**Description of the task:**
Copy the records below word for word, from the first line through the line that contains "Создайте репозиторий и", and leave out any pictures.

Records for this task Block Start

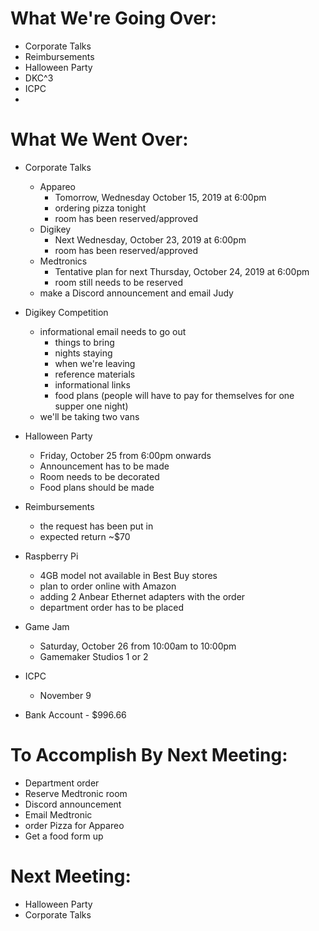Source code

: # What We're Going Over:- Corporate Talks- Reimbursements- Halloween Party- DKC^3- ICPC- # What We Went Over:  - Corporate Talks	- Appareo		- Tomorrow, Wednesday October 15, 2019 at 6:00pm		- ordering pizza tonight		- room has been reserved/approved	- Digikey		- Next Wednesday, October 23, 2019 at 6:00pm		- room has been reserved/approved	- Medtronics		- Tentative plan for next Thursday, October 24, 2019 at 6:00pm		- room still needs to be reserved	- make a Discord announcement and email Judy- Digikey Competition	- informational email needs to go out		- things to bring		- nights staying		- when we're leaving		- reference materials		- informational links		- food plans (people will have to pay for themselves for one supper one night)	- we'll be taking two vans- Halloween Party	- Friday, October 25 from 6:00pm onwards	- Announcement has to be made	- Room needs to be decorated	- Food plans should be made- Reimbursements	- the request has been put in	- expected return ~$70- Raspberry Pi	- 4GB model not available in Best Buy stores	- plan to order online with Amazon	- adding 2 Anbear Ethernet adapters with the order	- department order has to be placed- Game Jam	- Saturday, October 26 from 10:00am to 10:00pm	- Gamemaker Studios 1 or 2- ICPC	- November 9- Bank Account - $996.66# To Accomplish By Next Meeting:  - Department order- Reserve Medtronic room- Discord announcement- Email Medtronic- order Pizza for Appareo- Get a food form up# Next Meeting:- Halloween Party- Corporate Talks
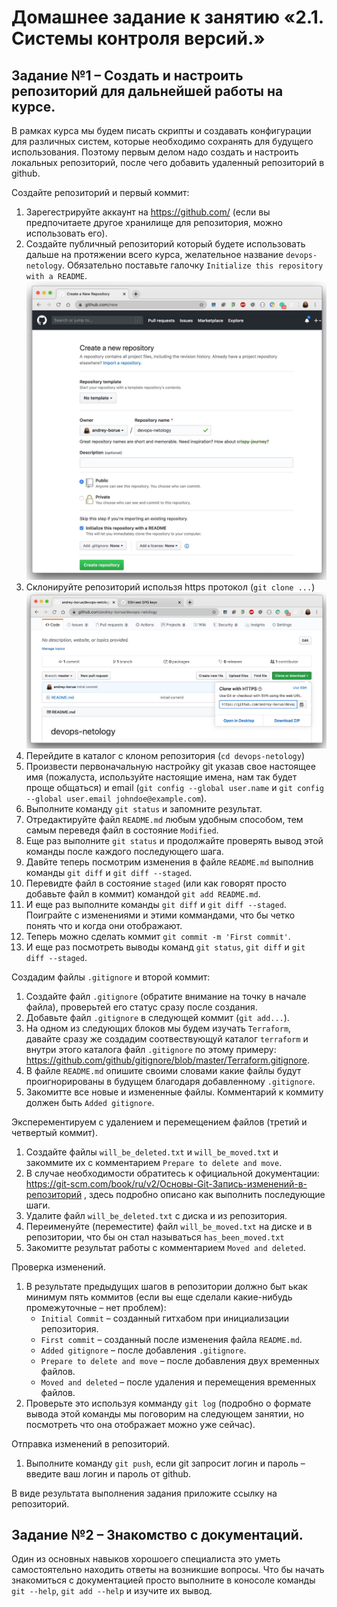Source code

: # Домашнее задание к занятию «2.1. Системы контроля версий.»

## Задание №1 – Создать и настроить репозиторий для дальнейшей работы на курсе.

В рамках курса мы будем писать скрипты и создавать конфигурации для различных систем, которые необходимо сохранять для будущего использования. 
Поэтому первым делом надо создать и настроить локальных репозиторий, после чего добавить удаленный репозиторий в github.

Создайте репозиторий и первый коммит:

1. Зарегестрируйте аккаунт на https://github.com/ (если вы предпочитаете другое хранилище для репозитория, можно использовать его).
1. Создайте публичный репозиторий который будете использовать дальше на протяжении всего курса, желательное название `devops-netology`.
   Обязательно поставьте галочку `Initialize this repository with a README`. 
    ![Диалог создания репозитория](img/github-new-repo-1.jpg)
1. Склонируйте репозиторий использя https протокол (`git clone ...`) 
    ![Клонирование репозитория](img/github-clone-repo-https.jpg)
1. Перейдите в каталог с клоном репозитория (`cd devops-netology`)
1. Произвести первоначальную настройку git указав свое настоящее имя (пожалуста, используйте настоящие имена, 
нам так будет проще общаться) и email (`git config --global user.name` и `git config --global user.email johndoe@example.com`).
1. Выполните команду `git status` и запомните результат.
1. Отредактируйте файл `README.md` любым удобным способом, тем самым переведя файл в состояние `Modified`.
1. Еще раз выполните `git status` и продолжайте проверять вывод этой команды после каждого последующего шага. 
1. Давйте теперь посмотрим изменения в файле `README.md` выполнив команды `git diff` и `git diff --staged`.
1. Перевидте файл в состояние `staged` (или как говорят просто добавьте файл в коммит) командой `git add README.md`.
1. И еще раз выполните команды `git diff` и `git diff --staged`. Поиграйте с изменениями и этими коммандами, что бы четко понять
что и когда они отображают. 
1. Теперь можно сделать коммит `git commit -m 'First commit'`.
1. И еще раз посмотреть выводы команд `git status`, `git diff` и `git diff --staged`.

Создадим файлы `.gitignore` и второй коммит:

1. Создайте файл `.gitignore` (обратите внимание на точку в начале файла), проверьтей его статус сразу после создания. 
1. Добавьте файл `.gitignore` в следующей коммит (`git add...`).
1. На одном из следующих блоков мы будем изучать `Terraform`, давайте сразу же создадим соотвествующуй каталог `terraform` и внутри
этого каталога файл `.gitignore` по этому примеру: https://github.com/github/gitignore/blob/master/Terraform.gitignore.  
1. В файле `README.md` опишите своими словами какие файлы будут проигнорированы в будущем благодаря добавленному `.gitignore`.
1. Закомитте все новые и измененные файлы. Комментарий к коммиту должен быть `Added gitignore`.

Эксперементируем с удалением и перемещением файлов (третий и четвертый коммит).

1. Создайте файлы `will_be_deleted.txt` и `will_be_moved.txt` и закоммите их с комментарием `Prepare to delete and move`.
1. В случае необходимости обратитесь к официальной документации: https://git-scm.com/book/ru/v2/Основы-Git-Запись-изменений-в-репозиторий ,
здесь подробно описано как выполнить последующие шаги. 
1. Удалите файл `will_be_deleted.txt` с диска и из репозитория. 
1. Переименуйте (переместите) файл `will_be_moved.txt` на диске и в репозитории, что бы он стал называться `has_been_moved.txt`
1. Закомитте результат работы с комментарием `Moved and deleted`.

Проверка изменений. 
1. В результате предыдущих шагов в репозитории должно быт ькак минимум пять коммитов (если вы еще сделали какие-нибудь промежуточные – нет проблем):
    * `Initial Commit` – созданный гитхабом при инициализации репозитория. 
    * `First commit` – созданный после изменения файла `README.md`.
    * `Added gitignore` – после добавления `.gitignore`.
    * `Prepare to delete and move` – после добавления двух временных файлов.
    * `Moved and deleted` – после удаления и перемещения временных файлов. 
2. Проверьте это используя комманду `git log` (подробно о формате вывода этой команды мы поговорим на следующем занятии, 
но посмотреть что она отображает можно уже сейчас).

Отправка изменений в репозиторий. 
1. Выполните команду `git push`, если git запросит логин и пароль – введите ваш логин и пароль от github. 

В виде результата выполнения задания приложите ссылку на репозиторий. 

## Задание №2 – Знакомство с документаций. 

Один из основных навыков хорошоего специалиста это уметь самостоятельно находить ответы на возникшие вопросы.
Что бы начать знакомиться с документацией просто выполните в коносоле команды `git --help`, `git add --help` и изучите их вывод.  

 

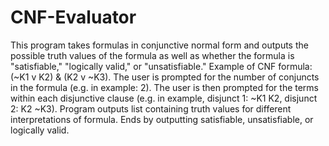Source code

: # CNF-Evaluator
This program takes formulas in conjunctive normal form and outputs the possible truth values of the formula as well as whether the formula is "satisfiable," "logically valid," or "unsatisfiable."
Example of CNF formula: (~K1 v K2) & (K2 v ~K3).
The user is prompted for the number of conjuncts in the formula (e.g. in example: 2).
The user is then prompted for the terms within each disjunctive clause (e.g. in example, disjunct 1: ~K1 K2, disjunct 2: K2 ~K3).
Program outputs list containing truth values for different interpretations of formula.
Ends by outputting satisfiable, unsatisfiable, or logically valid.
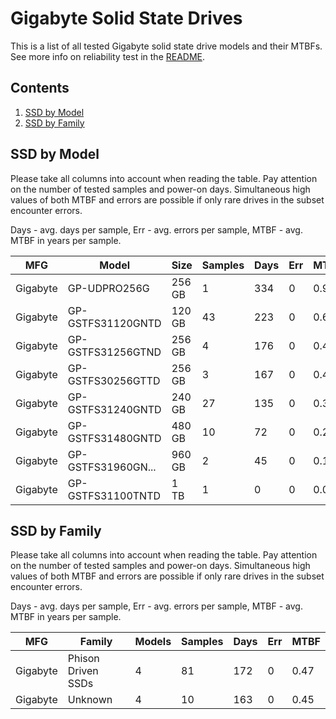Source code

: Gigabyte Solid State Drives
===========================

This is a list of all tested Gigabyte solid state drive models and their MTBFs. See
more info on reliability test in the [README](https://github.com/linuxhw/SMART).

Contents
--------

1. [ SSD by Model  ](#ssd-by-model)
2. [ SSD by Family ](#ssd-by-family)

SSD by Model
------------

Please take all columns into account when reading the table. Pay attention on the
number of tested samples and power-on days. Simultaneous high values of both MTBF
and errors are possible if only rare drives in the subset encounter errors.

Days - avg. days per sample,
Err  - avg. errors per sample,
MTBF - avg. MTBF in years per sample.

| MFG       | Model              | Size   | Samples | Days  | Err   | MTBF |
|-----------|--------------------|--------|---------|-------|-------|------|
| Gigabyte  | GP-UDPRO256G       | 256 GB | 1       | 334   | 0     | 0.92   |
| Gigabyte  | GP-GSTFS31120GNTD  | 120 GB | 43      | 223   | 0     | 0.61   |
| Gigabyte  | GP-GSTFS31256GTND  | 256 GB | 4       | 176   | 0     | 0.48   |
| Gigabyte  | GP-GSTFS30256GTTD  | 256 GB | 3       | 167   | 0     | 0.46   |
| Gigabyte  | GP-GSTFS31240GNTD  | 240 GB | 27      | 135   | 0     | 0.37   |
| Gigabyte  | GP-GSTFS31480GNTD  | 480 GB | 10      | 72    | 0     | 0.20   |
| Gigabyte  | GP-GSTFS31960GN... | 960 GB | 2       | 45    | 0     | 0.12   |
| Gigabyte  | GP-GSTFS31100TNTD  | 1 TB   | 1       | 0     | 0     | 0.00   |

SSD by Family
-------------

Please take all columns into account when reading the table. Pay attention on the
number of tested samples and power-on days. Simultaneous high values of both MTBF
and errors are possible if only rare drives in the subset encounter errors.

Days - avg. days per sample,
Err  - avg. errors per sample,
MTBF - avg. MTBF in years per sample.

| MFG       | Family                 | Models | Samples | Days  | Err   | MTBF |
|-----------|------------------------|--------|---------|-------|-------|------|
| Gigabyte  | Phison Driven SSDs     | 4      | 81      | 172   | 0     | 0.47   |
| Gigabyte  | Unknown                | 4      | 10      | 163   | 0     | 0.45   |
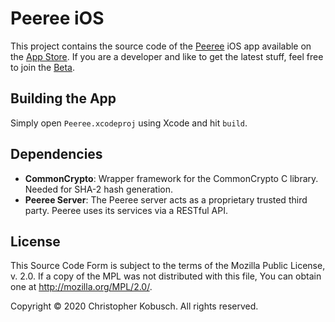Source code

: # Peeree iOS

This project contains the source code of the [Peeree](https://www.peeree.de/) iOS app available on the [App Store](https://itunes.apple.com/us/app/peeree/id1363719515?l=en&ls=1&mt=8). If you are a developer and like to get the latest stuff, feel free to join the [Beta](https://testflight.apple.com/join/nEontnke).

## Building the App

Simply open `Peeree.xcodeproj` using Xcode and hit `build`.

## Dependencies

- **CommonCrypto**: Wrapper framework for the CommonCrypto C library. Needed for SHA-2 hash generation.
- **Peeree Server**: The Peeree server acts as a proprietary trusted third party. Peeree uses its services via a RESTful API. 

## License

This Source Code Form is subject to the terms of the Mozilla Public
License, v. 2.0. If a copy of the MPL was not distributed with this
file, You can obtain one at http://mozilla.org/MPL/2.0/.

Copyright © 2020 Christopher Kobusch. All rights reserved.
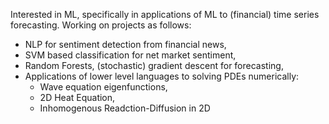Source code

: Interested in ML, specifically in applications of ML to (financial) time series forecasting. 
Working on projects as follows:
  - NLP for sentiment detection from financial news,
  - SVM based classification for net market sentiment,
  - Random Forests, (stochastic) gradient descent for forecasting,
  - Applications of lower level languages to solving PDEs numerically:
       - Wave equation eigenfunctions,
       - 2D Heat Equation,
       - Inhomogenous Readction-Diffusion in 2D

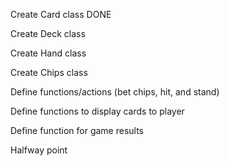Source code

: Create Card class DONE

Create Deck class

Create Hand class

Create Chips class

Define functions/actions (bet chips, hit, and stand)

Define functions to display cards to player

Define function for game results

Halfway point 
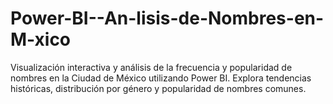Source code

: # Power-BI--An-lisis-de-Nombres-en-M-xico
Visualización interactiva y análisis de la frecuencia y popularidad de nombres en la Ciudad de México utilizando Power BI. Explora tendencias históricas, distribución por género y popularidad de nombres comunes.
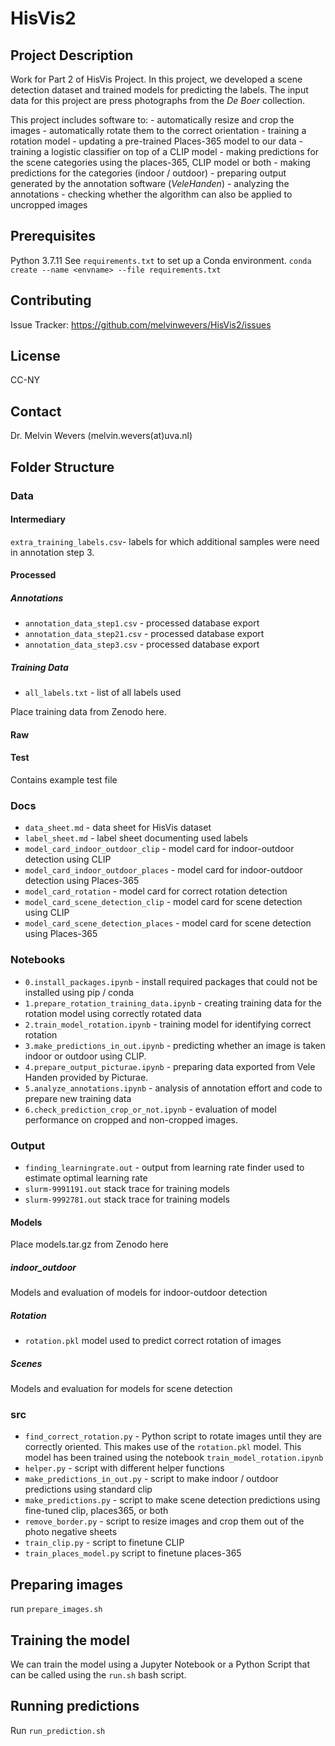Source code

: # HisVis2

## Project Description
Work for Part 2 of HisVis Project. In this project, we developed a scene detection dataset and trained models for predicting the labels. 
The input data for this project are press photographs from the _De Boer_ collection. 

This project includes software to:
    - automatically resize and crop the images
    - automatically rotate them to the correct orientation
    - training a rotation model
    - updating a pre-trained Places-365 model to our data
    - training a logistic classifier on top of a CLIP model 
    - making predictions for the scene categories using the places-365, CLIP model or both
    - making predictions for the categories (indoor / outdoor)
    - preparing output generated by the annotation software (_VeleHanden_)
    - analyzing the annotations
    - checking whether the algorithm can also be applied to uncropped images

## Prerequisites

Python 3.7.11
See `requirements.txt` to set up a Conda environment. 
`conda create --name <envname> --file requirements.txt`


## Contributing
Issue Tracker: https://github.com/melvinwevers/HisVis2/issues


## License
CC-NY


## Contact
Dr. Melvin Wevers (melvin.wevers(at)uva.nl)


## Folder Structure

### Data

#### Intermediary
`extra_training_labels.csv`- labels for which additional samples were need in annotation step 3.

#### Processed

##### Annotations
- `annotation_data_step1.csv` - processed database export
- `annotation_data_step21.csv` - processed database export
- `annotation_data_step3.csv` - processed database export

##### Training Data
- `all_labels.txt` - list of all labels used

Place training data from Zenodo here.

#### Raw

#### Test
Contains example test file

### Docs
- `data_sheet.md` - data sheet for HisVis dataset 
- `label_sheet.md` - label sheet documenting used labels 
- `model_card_indoor_outdoor_clip` - model card for indoor-outdoor detection using CLIP 
- `model_card_indoor_outdoor_places` - model card for indoor-outdoor detection using Places-365 
- `model_card_rotation` - model card for correct rotation detection
- `model_card_scene_detection_clip` - model card for scene detection using CLIP
- `model_card_scene_detection_places` - model card for scene detection using Places-365


### Notebooks
- `0.install_packages.ipynb` - install required packages that could not be installed using pip / conda
- `1.prepare_rotation_training_data.ipynb` - creating training data for the rotation model using correctly rotated data
- `2.train_model_rotation.ipynb` - training model for identifying correct rotation
- `3.make_predictions_in_out.ipynb` - predicting whether an image is taken indoor or outdoor using CLIP.
- `4.prepare_output_picturae.ipynb` - preparing data exported from Vele Handen provided by Picturae.
- `5.analyze_annotations.ipynb` - analysis of annotation effort and code to prepare new training data
- `6.check_prediction_crop_or_not.ipynb` - evaluation of model performance on cropped and non-cropped images. 

### Output
- `finding_learningrate.out` - output from learning rate finder used to estimate optimal learning rate
- `slurm-9991191.out` stack trace for training models <br>
- `slurm-9992781.out` stack trace for training models <br>


#### Models
Place models.tar.gz from Zenodo here

##### indoor_outdoor
Models and evaluation of models for indoor-outdoor detection

##### Rotation
- `rotation.pkl` model used to predict correct rotation of images 

##### Scenes
Models and evaluation for models for scene detection

### src

- `find_correct_rotation.py` - Python script to rotate images until they are correctly oriented. This makes use of the `rotation.pkl` model. This model has been trained using the notebook `train_model_rotation.ipynb`
- `helper.py` - script with different helper functions
- `make_predictions_in_out.py` - script to make indoor / outdoor predictions using standard clip
- `make_predictions.py` - script to make scene detection predictions using fine-tuned clip, places365, or both
- `remove_border.py` - script to resize images and crop them out of the photo negative sheets
- `train_clip.py` - script to finetune CLIP
- `train_places_model.py` script to finetune places-365


## Preparing images

run `prepare_images.sh`

## Training the model 

We can train the model using a Jupyter Notebook or a Python Script that can be called using the `run.sh` bash script. 

## Running predictions

Run `run_prediction.sh`


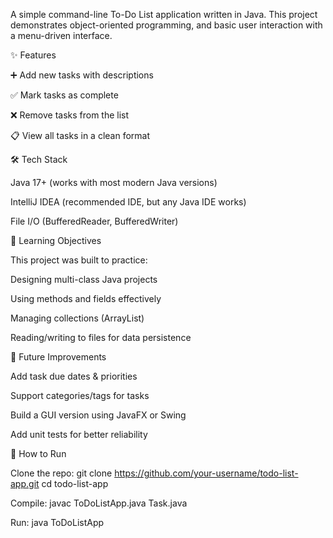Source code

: A simple command-line To-Do List application written in Java.
This project demonstrates object-oriented programming, and basic user interaction with a menu-driven interface.

✨ Features

➕ Add new tasks with descriptions

✅ Mark tasks as complete

❌ Remove tasks from the list

📋 View all tasks in a clean format

🛠️ Tech Stack

Java 17+ (works with most modern Java versions)

IntelliJ IDEA (recommended IDE, but any Java IDE works)

File I/O (BufferedReader, BufferedWriter)

🎯 Learning Objectives

This project was built to practice:

Designing multi-class Java projects

Using methods and fields effectively

Managing collections (ArrayList)

Reading/writing to files for data persistence

🔮 Future Improvements

Add task due dates & priorities

Support categories/tags for tasks

Build a GUI version using JavaFX or Swing

Add unit tests for better reliability

🚀 How to Run

Clone the repo:
git clone https://github.com/your-username/todo-list-app.git
cd todo-list-app

Compile:
javac ToDoListApp.java Task.java

Run:
java ToDoListApp

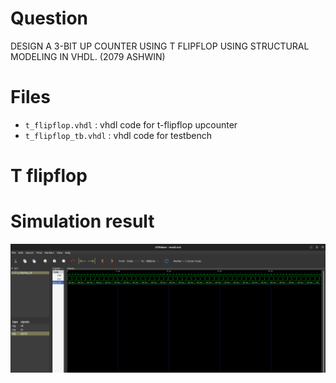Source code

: # Question
DESIGN A 3-BIT UP COUNTER USING T FLIPFLOP USING STRUCTURAL MODELING IN VHDL. (2079 ASHWIN)

# Files

- `t_flipflop.vhdl` : vhdl code for t-flipflop upcounter
- `t_flipflop_tb.vhdl` : vhdl code for testbench

# T flipflop 

# Simulation result

![result](Images/Result_from_GTKwave.png)
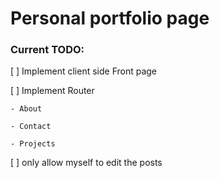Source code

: # Personal portfolio page

### Current TODO:

[ ] Implement client side Front page

[ ] Implement Router

    - About

    - Contact

    - Projects

[ ] only allow myself to edit the posts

Records for this task Block End

**Exercise solution:**
Source code

: # What We're Going Over:- Corporate Talks- Reimbursements- Halloween Party- DKC^3- ICPC- # What We Went Over:  - Corporate Talks	- Appareo		- Tomorrow, Wednesday October 15, 2019 at 6:00pm		- ordering pizza tonight		- room has been reserved/approved	- Digikey		- Next Wednesday, October 23, 2019 at 6:00pm		- room has been reserved/approved	- Medtronics		- Tentative plan for next Thursday, October 24, 2019 at 6:00pm		- room still needs to be reserved	- make a Discord announcement and email Judy- Digikey Competition	- informational email needs to go out		- things to bring		- nights staying		- when we're leaving		- reference materials		- informational links		- food plans (people will have to pay for themselves for one supper one night)	- we'll be taking two vans- Halloween Party	- Friday, October 25 from 6:00pm onwards	- Announcement has to be made	- Room needs to be decorated	- Food plans should be made- Reimbursements	- the request has been put in	- expected return ~$70- Raspberry Pi	- 4GB model not available in Best Buy stores	- plan to order online with Amazon	- adding 2 Anbear Ethernet adapters with the order	- department order has to be placed- Game Jam	- Saturday, October 26 from 10:00am to 10:00pm	- Gamemaker Studios 1 or 2- ICPC	- November 9- Bank Account - $996.66# To Accomplish By Next Meeting:  - Department order- Reserve Medtronic room- Discord announcement- Email Medtronic- order Pizza for Appareo- Get a food form up# Next Meeting:- Halloween Party- Corporate Talks
Source code

: # Домашнее задание к занятию «2.1. Системы контроля версий.»

## Задание №1 – Создать и настроить репозиторий для дальнейшей работы на курсе.

В рамках курса мы будем писать скрипты и создавать конфигурации для различных систем, которые необходимо сохранять для будущего использования. 
Поэтому первым делом надо создать и настроить локальных репозиторий, после чего добавить удаленный репозиторий в github.

Создайте репозиторий и первый коммит:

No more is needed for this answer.